I guess a lot of us wondered how he would be affected creatively. Post Sara Dylan did Blood on the Tracks and Cave acknowledges the role of events in stimulating the creative muse but in the case of trauma, such massive trauma as the unexpected accidental death of an adolescent child, “there is no room for anything else” ….”it’s extremely damaging to the creative process.

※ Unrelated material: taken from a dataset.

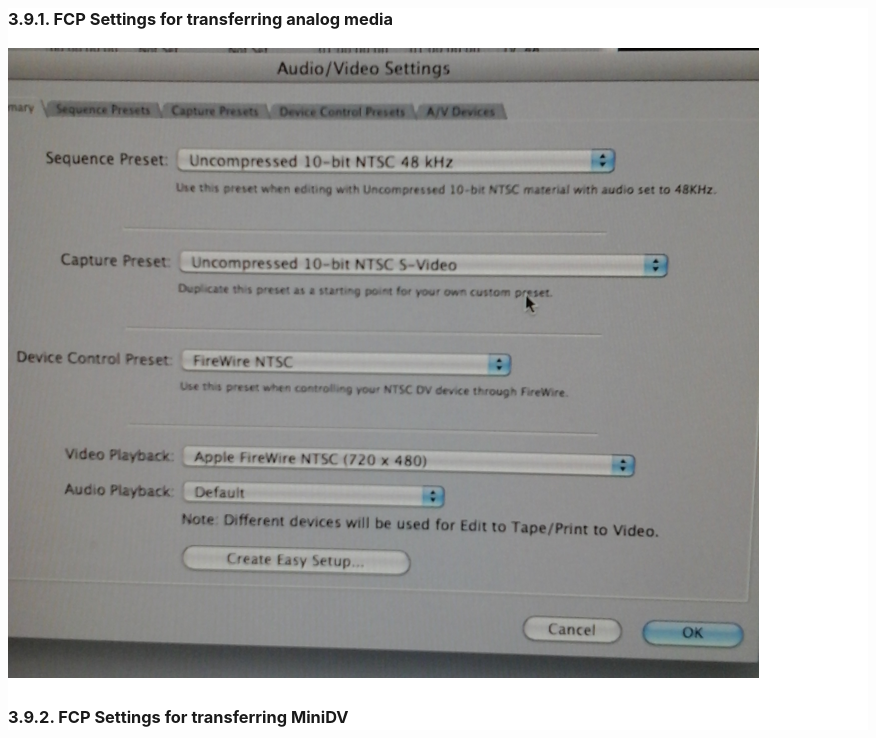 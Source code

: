 ### 3.9.1.	FCP Settings for transferring analog media

![](images/fcp-analog_media.png)

### 3.9.2.	FCP Settings for transferring MiniDV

Getting back to “work” seems more like therapy than the need to express himself. Not once does he talk about the music or the songs in a positive sense, it all seems a grind. Warren Ellis leads the way “I don’t know what I’d do without Warren” says Nick. He has his words and Warren is trying to find something to hang off them. Much as I like Warren Ellis and his other band the Dirty Three there is a sameness in their musical collaborations these days. Too many strings, too many portentous soundtrack themes. I wasn’t a fan of the last Seeds album and I don’t expect this album to be much good. There don’t seem to be many songs and Nick’s lyrics are getting overly wordy and fruity. I’d imagine a creative writing teacher just going through them with the red pen. But to cut him some slack and Lord knows he deserves it, he is just not in the frame of mind to bother honing and refining.
It’s long , it’s draining, it’s indulgent, it’s remarkable.
Might appeal to people who enjoyed:
Unless you are someone who is interested in how people cope with grief and trauma then , to find this movie interesting, you’d have to be a Nick Cave fan.